Walking with Pride, with heads held high

The Northern Mosaic Network's 2nd annual Pride Parade attracted hundreds of people on the weekend

Participants in the 2nd annual Pride Parade turn off Franklin Avenue to head up 53rd Street on Sunday. (James O'Connor/CKLB.)

Hundreds of people from all walks of life celebrated the 2SLGBTQIPA+ community with floats, music, and pageantry through the streets of downtown Yellowknife on the weekend.

Approximately 350 people formed the 2nd annual Yellowknife Pride Parade through downtown on Sunday, as the sun came out after a couple of days of (welcome) rain and clouds.

Lindsay Lebassige speaks with a reporter from the back of a truck Sunday at the 2024 Pride Parade. (James O’Connor/CKLB.)

Lindsay Lebassige was sitting in the back of the Qmunity Camp NWT pickup truck decorated with hand-drawn signs, balloons and streamers. While a Pride Parade can be a lot of fun, there are also some darker themes underlying all the rainbow colours.

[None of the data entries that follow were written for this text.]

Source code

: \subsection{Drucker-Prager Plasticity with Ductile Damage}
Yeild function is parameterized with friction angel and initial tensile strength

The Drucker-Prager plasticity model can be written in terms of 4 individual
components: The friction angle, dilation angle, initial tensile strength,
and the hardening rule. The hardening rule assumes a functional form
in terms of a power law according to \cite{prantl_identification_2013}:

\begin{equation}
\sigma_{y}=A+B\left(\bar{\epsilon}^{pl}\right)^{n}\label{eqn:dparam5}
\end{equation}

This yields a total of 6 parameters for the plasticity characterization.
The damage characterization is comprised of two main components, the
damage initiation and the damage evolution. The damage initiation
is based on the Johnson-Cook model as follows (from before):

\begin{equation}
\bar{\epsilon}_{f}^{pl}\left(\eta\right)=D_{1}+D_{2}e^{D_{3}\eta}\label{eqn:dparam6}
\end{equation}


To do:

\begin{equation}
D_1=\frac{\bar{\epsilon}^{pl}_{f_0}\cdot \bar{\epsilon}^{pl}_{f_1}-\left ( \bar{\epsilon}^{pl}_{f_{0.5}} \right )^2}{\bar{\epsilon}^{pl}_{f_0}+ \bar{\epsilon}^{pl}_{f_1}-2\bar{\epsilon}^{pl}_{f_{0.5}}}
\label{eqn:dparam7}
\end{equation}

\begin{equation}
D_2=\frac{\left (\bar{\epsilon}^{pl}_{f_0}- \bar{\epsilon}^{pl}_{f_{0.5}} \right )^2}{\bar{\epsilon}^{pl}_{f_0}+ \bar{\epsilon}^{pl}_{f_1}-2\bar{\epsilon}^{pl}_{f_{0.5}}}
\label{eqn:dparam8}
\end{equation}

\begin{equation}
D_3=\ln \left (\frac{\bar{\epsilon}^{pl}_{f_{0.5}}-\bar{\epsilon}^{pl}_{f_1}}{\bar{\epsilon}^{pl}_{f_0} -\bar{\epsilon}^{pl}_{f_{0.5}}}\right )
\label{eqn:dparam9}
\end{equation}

“There’s a significant level of violence and harm that’s done to LGBTQIA+ folks in the territory. And events like this are really important as we combat homophobia and transphobia in our communities, and we need allies, you know, we need allies to do our work,” Lebassige said.

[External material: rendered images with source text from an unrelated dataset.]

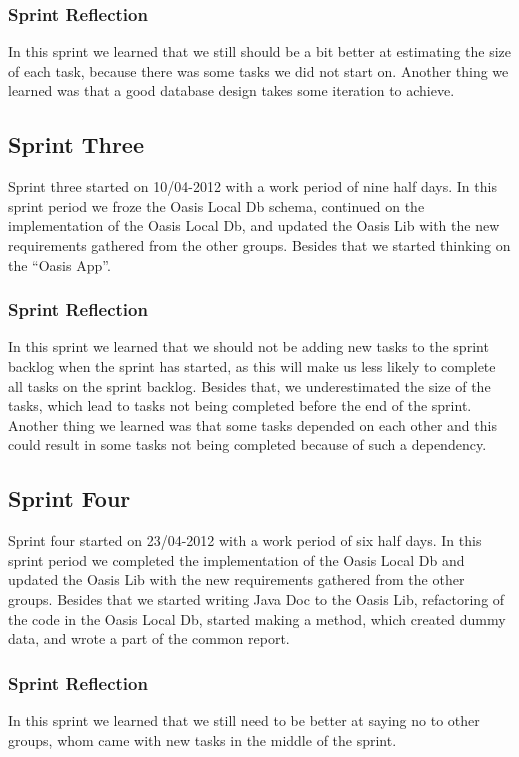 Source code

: \subsubsection{Sprint Reflection}
In this sprint we learned that we still should be a bit better at estimating the size of each task, because there was some tasks we did not start on.
Another thing we learned was that a good database design takes some iteration to achieve.

\subsection{Sprint Three}
Sprint three started on 10/04-2012 with a work period of nine half days. In this sprint period we froze the Oasis Local Db schema, continued on the implementation of the Oasis Local Db, and updated the Oasis Lib with the new requirements gathered from the other groups. 
Besides that we started thinking on the ``Oasis App''.

\subsubsection{Sprint Reflection}
In this sprint we learned that we should not be adding new tasks to the sprint backlog when the sprint has started, as this will make us less likely to complete all tasks on the sprint backlog.
Besides that, we underestimated the size of the tasks, which lead to tasks not being completed before the end of the sprint.
Another thing we learned was that some tasks depended on each other and this could result in some tasks not being completed because of such a dependency.

\subsection{Sprint Four}
Sprint four started on 23/04-2012 with a work period of six half days. In this sprint period we completed the implementation of the Oasis Local Db and updated the Oasis Lib with the new requirements gathered from the other groups. Besides that we started writing Java Doc to the Oasis Lib, refactoring of the code in the Oasis Local Db, started making a method, which created dummy data, and wrote a part of the common report.

\subsubsection{Sprint Reflection}
In this sprint we learned that we still need to be better at saying no to other groups, whom came with new tasks in the middle of the sprint.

“You see on our truck, we have a sign that says, “Be Gay do Crime” and more than allies we need accomplices to like tear down these settler colonial systems of oppression that are trying to erase our existence and our safety.”

The colourful and expressive 2024 Pride Parade makes its way down Franklin Avenue on Sunday afternoon. (James O’Connor/CKLB.)

Qmunity Camp NWT is located outside of the city on Ingraham Trail and was created as a joint project between NWT Creative Collective and the Northern Mosaic Network.

The latter organization strives to make the Northwest Territories home to loving, accepting and supportive communities for youth to thrive in their identities.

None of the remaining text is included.